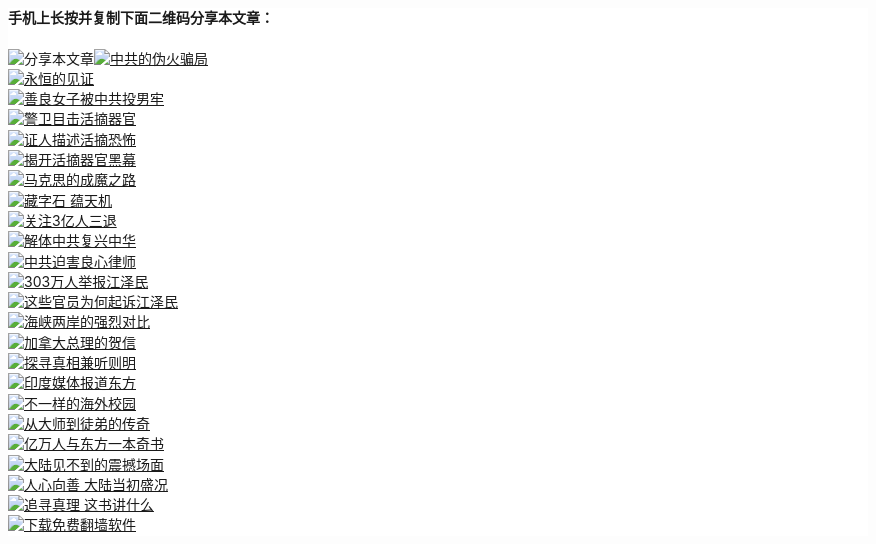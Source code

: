<strong>手机上长按并复制下面二维码分享本文章：</strong><br><br><img src="http://d1p1.ip.zn2.us/v.php?action=qrcode&url=/gb/16/4/24/n7665585.md%231" title="分享本文章"></td><td VALIGN=TOP><a href="/gb/16/1/21/n4622075.md?dfh#1" target="_blank"><img src="https://raw.githubusercontent.com/jbnpp2467/djy/master/gb/300/wei-f1.jpg" title="中共的伪火骗局"  alt="中共的伪火骗局"></a><br><a href="https://github.com/jbnpp2467/www/blob/master/README.md?dfh#9" target="_blank"><img src="https://raw.githubusercontent.com/jbnpp2467/djy/master/gb/300/yong-h.jpg" title="永恒的见证"  alt="永恒的见证"></a><br><a href="/gb/13/9/29/n3974789.md?dfh#1" target="_blank"><img src="https://raw.githubusercontent.com/jbnpp2467/djy/master/gb/300/shang-lnz.jpg" title="善良女子被中共投男牢"  alt="善良女子被中共投男牢"></a><br><a href="/gb/16/3/16/n4663449.md?dfh#1" target="_blank"><img src="https://raw.githubusercontent.com/jbnpp2467/djy/master/gb/300/huo-z3.jpg" title="警卫目击活摘器官"  alt="警卫目击活摘器官"></a><br><a href="/gb/16/8/7/n8177641.md?dfh#1" target="_blank"><img src="https://raw.githubusercontent.com/jbnpp2467/djy/master/gb/300/huo-z4.jpg" title="证人描述活摘恐怖"  alt="证人描述活摘恐怖"></a><br><a href="/gb/10/4/19/n2881569.md?dfh#1" target="_blank"><img src="https://raw.githubusercontent.com/jbnpp2467/djy/master/gb/300/huo-z1.jpg" title="揭开活摘器官黑幕"  alt="揭开活摘器官黑幕"></a><br><a href="/gb/10/11/7/n3077476.md?dfh#1" target="_blank"><img src="https://raw.githubusercontent.com/jbnpp2467/djy/master/gb/300/ma-ks.jpg" title="马克思的成魔之路"  alt="马克思的成魔之路"></a><br><a href="/gb/14/6/9/n4173977.md?dfh#1" target="_blank"><img src="https://raw.githubusercontent.com/jbnpp2467/djy/master/gb/300/chang-zs.jpg" title="藏字石 蕴天机"  alt="藏字石 蕴天机"></a><br><a href="/gb/18/5/10/n10381511.md?dfh#1" target="_blank"><img src="https://raw.githubusercontent.com/jbnpp2467/djy/master/gb/300/st1.jpg" title="关注3亿人三退"  alt="关注3亿人三退"></a><br><a href="/gb/18/3/21/n10237682.md?dfh#1" target="_blank"><img src="https://raw.githubusercontent.com/jbnpp2467/djy/master/gb/300/jie-t.jpg" title="解体中共复兴中华"  alt="解体中共复兴中华"></a><br><a href="/gb/9/2/9/n2422991.md?dfh#1" target="_blank"><img src="https://raw.githubusercontent.com/jbnpp2467/djy/master/gb/300/gao-zs.jpg" title="中共迫害良心律师"  alt="中共迫害良心律师"></a><br><a href="/gb/18/12/9/n10900044.md?dfh#1" target="_blank"><img src="https://raw.githubusercontent.com/jbnpp2467/djy/master/gb/300/sj1.jpg" title="303万人举报江泽民"  alt="303万人举报江泽民"></a><br><a href="/gb/18/8/28/n10672014.md?dfh#1" target="_blank"><img src="https://raw.githubusercontent.com/jbnpp2467/djy/master/gb/300/sj2.jpg" title="这些官员为何起诉江泽民"  alt="这些官员为何起诉江泽民"></a><br><a href="/gb/8/12/18/n2367165.md?dfh#1" target="_blank"><img src="https://raw.githubusercontent.com/jbnpp2467/djy/master/gb/300/liangan.jpg" title="海峡两岸的强烈对比"  alt="海峡两岸的强烈对比"></a><br><a href="/gb/15/12/10/n4593139.md?dfh#1" target="_blank"><img src="https://raw.githubusercontent.com/jbnpp2467/djy/master/gb/300/jia-ndzl.jpg" title="加拿大总理的贺信"  alt="加拿大总理的贺信"></a><br><a href="/gb/11/6/17/n3289382.md?dfh#1" target="_blank"><img src="https://raw.githubusercontent.com/jbnpp2467/djy/master/gb/300/xiao-wd.jpg" title="探寻真相兼听则明"  alt="探寻真相兼听则明"></a><br><a href="/gb/18/10/27/n10812623.md?dfh#1" target="_blank"><img src="https://raw.githubusercontent.com/jbnpp2467/djy/master/gb/300/yindu.jpg" title="印度媒体报道东方"  alt="印度媒体报道东方"></a><br><a href="/gb/18/6/9/n10469652.md?dfh#1" target="_blank"><img src="https://raw.githubusercontent.com/jbnpp2467/djy/master/gb/300/xie-j.jpg" title="不一样的海外校园"  alt="不一样的海外校园"></a><br><a href="/gb/7/4/5/n1669415.md?dfh#1" target="_blank"><img src="https://raw.githubusercontent.com/jbnpp2467/djy/master/gb/300/li-up.jpg" title="从大师到徒弟的传奇"  alt="从大师到徒弟的传奇"></a><br><a href="/gb/17/5/26/n9191512.md?dfh#1" target="_blank"><img src="https://raw.githubusercontent.com/jbnpp2467/djy/master/gb/300/zfl2.jpg" title="亿万人与东方一本奇书"  alt="亿万人与东方一本奇书"></a><br><a href="/gb/13/11/27/n4020290.md?dfh#1" target="_blank"><img src="https://raw.githubusercontent.com/jbnpp2467/djy/master/gb/300/zhen-h.jpg" title="大陆见不到的震撼场面"  alt="大陆见不到的震撼场面"></a><br><a href="/gb/15/7/17/n4482910.md?dfh#1" target="_blank"><img src="https://raw.githubusercontent.com/jbnpp2467/djy/master/gb/300/dalu-sk.jpg" title="人心向善 大陆当初盛况"  alt="人心向善 大陆当初盛况"></a><br><a href="/gb/19/1/5/n10955468.md?dfh#1" target="_blank"><img src="https://raw.githubusercontent.com/jbnpp2467/djy/master/gb/300/zfl1.jpg" title="追寻真理 这书讲什么"  alt="追寻真理 这书讲什么"></a><br><a href="https://github.com/bannedbook/fanqiang/wiki" target="_blank"><img src="https://raw.githubusercontent.com/jbnpp2467/djy/master/gb/300/fq1.jpg" title="下载免费翻墙软件"  alt="下载免费翻墙软件"></a><br></td></tr></table>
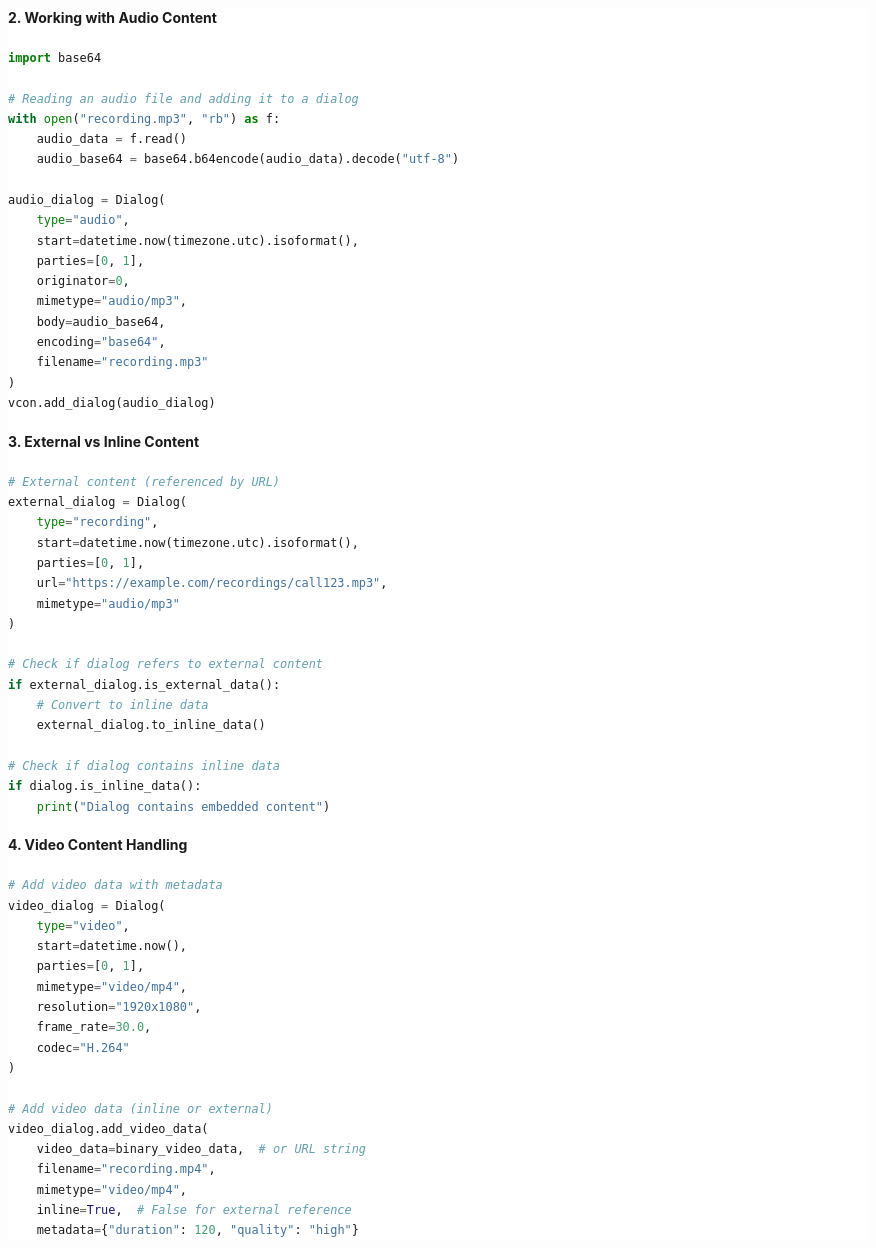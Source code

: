 #### 2. Working with Audio Content

```python
import base64

# Reading an audio file and adding it to a dialog
with open("recording.mp3", "rb") as f:
    audio_data = f.read()
    audio_base64 = base64.b64encode(audio_data).decode("utf-8")

audio_dialog = Dialog(
    type="audio",
    start=datetime.now(timezone.utc).isoformat(),
    parties=[0, 1],
    originator=0,
    mimetype="audio/mp3",
    body=audio_base64,
    encoding="base64",
    filename="recording.mp3"
)
vcon.add_dialog(audio_dialog)
```

#### 3. External vs Inline Content

```python
# External content (referenced by URL)
external_dialog = Dialog(
    type="recording",
    start=datetime.now(timezone.utc).isoformat(),
    parties=[0, 1],
    url="https://example.com/recordings/call123.mp3",
    mimetype="audio/mp3"
)

# Check if dialog refers to external content
if external_dialog.is_external_data():
    # Convert to inline data
    external_dialog.to_inline_data()

# Check if dialog contains inline data
if dialog.is_inline_data():
    print("Dialog contains embedded content")
```

#### 4. Video Content Handling

```python
# Add video data with metadata
video_dialog = Dialog(
    type="video",
    start=datetime.now(),
    parties=[0, 1],
    mimetype="video/mp4",
    resolution="1920x1080",
    frame_rate=30.0,
    codec="H.264"
)

# Add video data (inline or external)
video_dialog.add_video_data(
    video_data=binary_video_data,  # or URL string
    filename="recording.mp4",
    mimetype="video/mp4",
    inline=True,  # False for external reference
    metadata={"duration": 120, "quality": "high"}
```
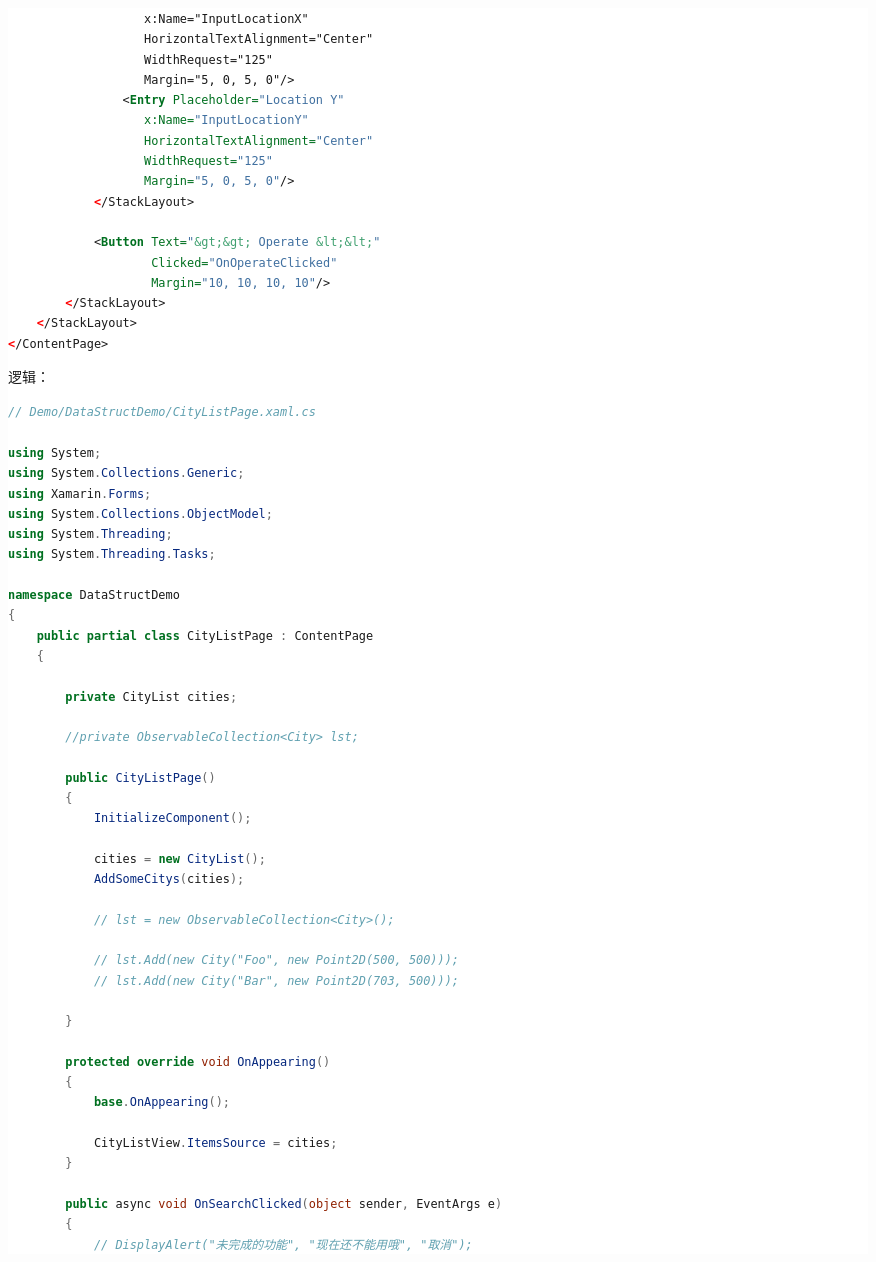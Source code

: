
 ```xml
                   x:Name="InputLocationX"
                   HorizontalTextAlignment="Center"
                   WidthRequest="125"
                   Margin="5, 0, 5, 0"/>
                <Entry Placeholder="Location Y"
                   x:Name="InputLocationY"
                   HorizontalTextAlignment="Center"
                   WidthRequest="125"
                   Margin="5, 0, 5, 0"/>
            </StackLayout>

            <Button Text="&gt;&gt; Operate &lt;&lt;"
                    Clicked="OnOperateClicked"
                    Margin="10, 10, 10, 10"/>
        </StackLayout>
    </StackLayout>
</ContentPage>
```

逻辑：

```csharp
// Demo/DataStructDemo/CityListPage.xaml.cs

using System;
using System.Collections.Generic;
using Xamarin.Forms;
using System.Collections.ObjectModel;
using System.Threading;
using System.Threading.Tasks;

namespace DataStructDemo
{
    public partial class CityListPage : ContentPage
    {

        private CityList cities;

        //private ObservableCollection<City> lst;

        public CityListPage()
        {
            InitializeComponent();

            cities = new CityList();
            AddSomeCitys(cities);

            // lst = new ObservableCollection<City>();

            // lst.Add(new City("Foo", new Point2D(500, 500)));
            // lst.Add(new City("Bar", new Point2D(703, 500)));

        }

        protected override void OnAppearing()
        {
            base.OnAppearing();

            CityListView.ItemsSource = cities;
        }

        public async void OnSearchClicked(object sender, EventArgs e)
        {
            // DisplayAlert("未完成的功能", "现在还不能用哦", "取消");
```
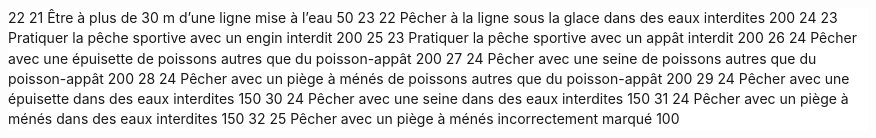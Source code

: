 <td>22</td>
<td>21</td>
<td>Être à plus de 30 m d’une ligne mise à l’eau</td>
<td>50</td>
</tr>
<tr>
<td>23</td>
<td>22</td>
<td>Pêcher à la ligne sous la glace dans des eaux interdites</td>
<td>200</td>
</tr>
<tr>
<td>24</td>
<td>23</td>
<td>Pratiquer la pêche sportive avec un engin interdit</td>
<td>200</td>
</tr>
<tr>
<td>25</td>
<td>23</td>
<td>Pratiquer la pêche sportive avec un appât interdit</td>
<td>200</td>
</tr>
<tr>
<td>26</td>
<td>24</td>
<td>Pêcher avec une épuisette de poissons autres que du poisson-appât</td>
<td>200</td>
</tr>
<tr>
<td>27</td>
<td>24</td>
<td>Pêcher avec une seine de poissons autres que du poisson-appât</td>
<td>200</td>
</tr>
<tr>
<td>28</td>
<td>24</td>
<td>Pêcher avec un piège à ménés de poissons autres que du poisson-appât</td>
<td>200</td>
</tr>
<tr>
<td>29</td>
<td>24</td>
<td>Pêcher avec une épuisette dans des eaux interdites</td>
<td>150</td>
</tr>
<tr>
<td>30</td>
<td>24</td>
<td>Pêcher avec une seine dans des eaux interdites</td>
<td>150</td>
</tr>
<tr>
<td>31</td>
<td>24</td>
<td>Pêcher avec un piège à ménés dans des eaux interdites</td>
<td>150</td>
</tr>
<tr>
<td>32</td>
<td>25</td>
<td>Pêcher avec un piège à ménés incorrectement marqué</td>
<td>100</td>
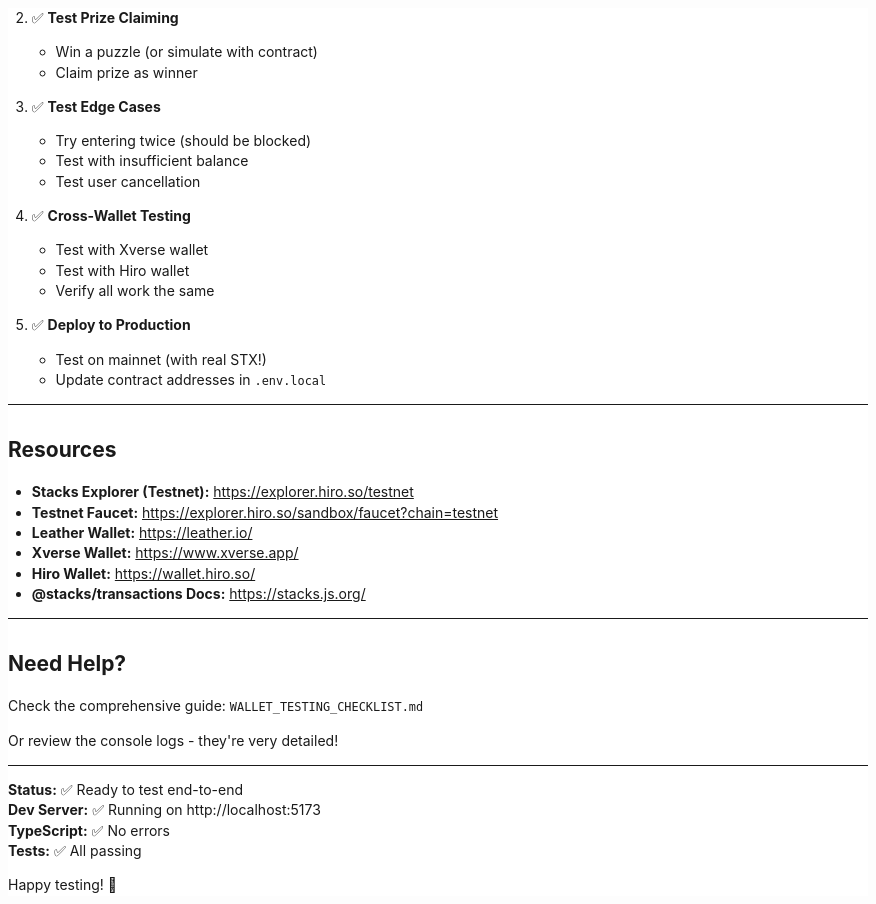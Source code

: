 2. ✅ **Test Prize Claiming**
   - Win a puzzle (or simulate with contract)
   - Claim prize as winner

3. ✅ **Test Edge Cases**
   - Try entering twice (should be blocked)
   - Test with insufficient balance
   - Test user cancellation

4. ✅ **Cross-Wallet Testing**
   - Test with Xverse wallet
   - Test with Hiro wallet
   - Verify all work the same

5. ✅ **Deploy to Production**
   - Test on mainnet (with real STX!)
   - Update contract addresses in `.env.local`

---

## Resources

- **Stacks Explorer (Testnet):** https://explorer.hiro.so/testnet
- **Testnet Faucet:** https://explorer.hiro.so/sandbox/faucet?chain=testnet
- **Leather Wallet:** https://leather.io/
- **Xverse Wallet:** https://www.xverse.app/
- **Hiro Wallet:** https://wallet.hiro.so/
- **@stacks/transactions Docs:** https://stacks.js.org/

---

## Need Help?

Check the comprehensive guide: `WALLET_TESTING_CHECKLIST.md`

Or review the console logs - they're very detailed!

---

**Status:** ✅ Ready to test end-to-end  
**Dev Server:** ✅ Running on http://localhost:5173  
**TypeScript:** ✅ No errors  
**Tests:** ✅ All passing  

Happy testing! 🎉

■ ■ ■ ■ ■

Task details: Return every line of the material in which the word "using" is found.

Worked solution:
using System;
using System.Collections.Generic;
using Xamarin.Forms;
using System.Collections.ObjectModel;
using System.Threading;
using System.Threading.Tasks;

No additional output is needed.